• Work order:
Retype, without any change, the line that contains "[**put**](CompanyApi.md#put) | **PUT**" and every line that follows it to the end of the entries, and nothing else.
--- Given records Enclosed Below ---
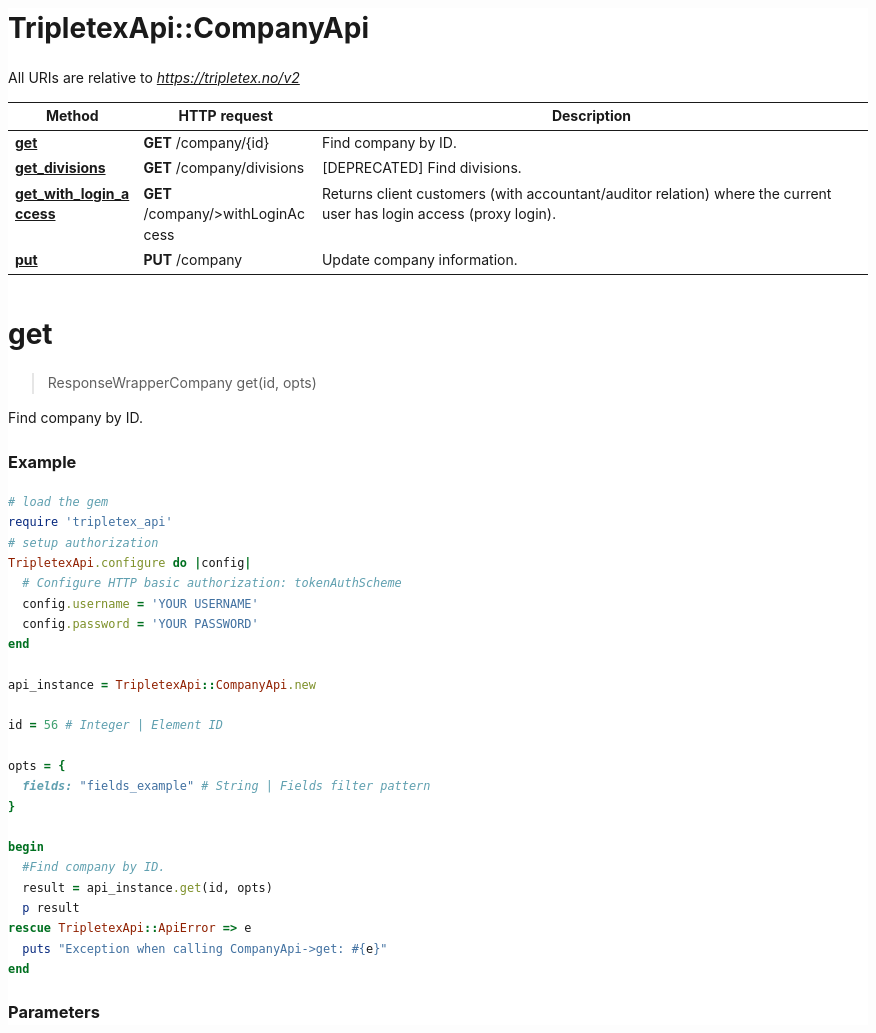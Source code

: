 # TripletexApi::CompanyApi

All URIs are relative to *https://tripletex.no/v2*

Method | HTTP request | Description
------------- | ------------- | -------------
[**get**](CompanyApi.md#get) | **GET** /company/{id} | Find company by ID.
[**get_divisions**](CompanyApi.md#get_divisions) | **GET** /company/divisions | [DEPRECATED] Find divisions.
[**get_with_login_access**](CompanyApi.md#get_with_login_access) | **GET** /company/&gt;withLoginAccess | Returns client customers (with accountant/auditor relation) where the current user has login access (proxy login).
[**put**](CompanyApi.md#put) | **PUT** /company | Update company information.


# **get**
> ResponseWrapperCompany get(id, opts)

Find company by ID.



### Example
```ruby
# load the gem
require 'tripletex_api'
# setup authorization
TripletexApi.configure do |config|
  # Configure HTTP basic authorization: tokenAuthScheme
  config.username = 'YOUR USERNAME'
  config.password = 'YOUR PASSWORD'
end

api_instance = TripletexApi::CompanyApi.new

id = 56 # Integer | Element ID

opts = { 
  fields: "fields_example" # String | Fields filter pattern
}

begin
  #Find company by ID.
  result = api_instance.get(id, opts)
  p result
rescue TripletexApi::ApiError => e
  puts "Exception when calling CompanyApi->get: #{e}"
end
```

### Parameters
--- End of Enclosed Given records ---
• Output:
[**put**](CompanyApi.md#put) | **PUT** /company | Update company information.


# **get**
> ResponseWrapperCompany get(id, opts)

Find company by ID.



### Example
```ruby
# load the gem
require 'tripletex_api'
# setup authorization
TripletexApi.configure do |config|
  # Configure HTTP basic authorization: tokenAuthScheme
  config.username = 'YOUR USERNAME'
  config.password = 'YOUR PASSWORD'
end

api_instance = TripletexApi::CompanyApi.new

id = 56 # Integer | Element ID

opts = { 
  fields: "fields_example" # String | Fields filter pattern
}

begin
  #Find company by ID.
  result = api_instance.get(id, opts)
  p result
rescue TripletexApi::ApiError => e
  puts "Exception when calling CompanyApi->get: #{e}"
end
```

### Parameters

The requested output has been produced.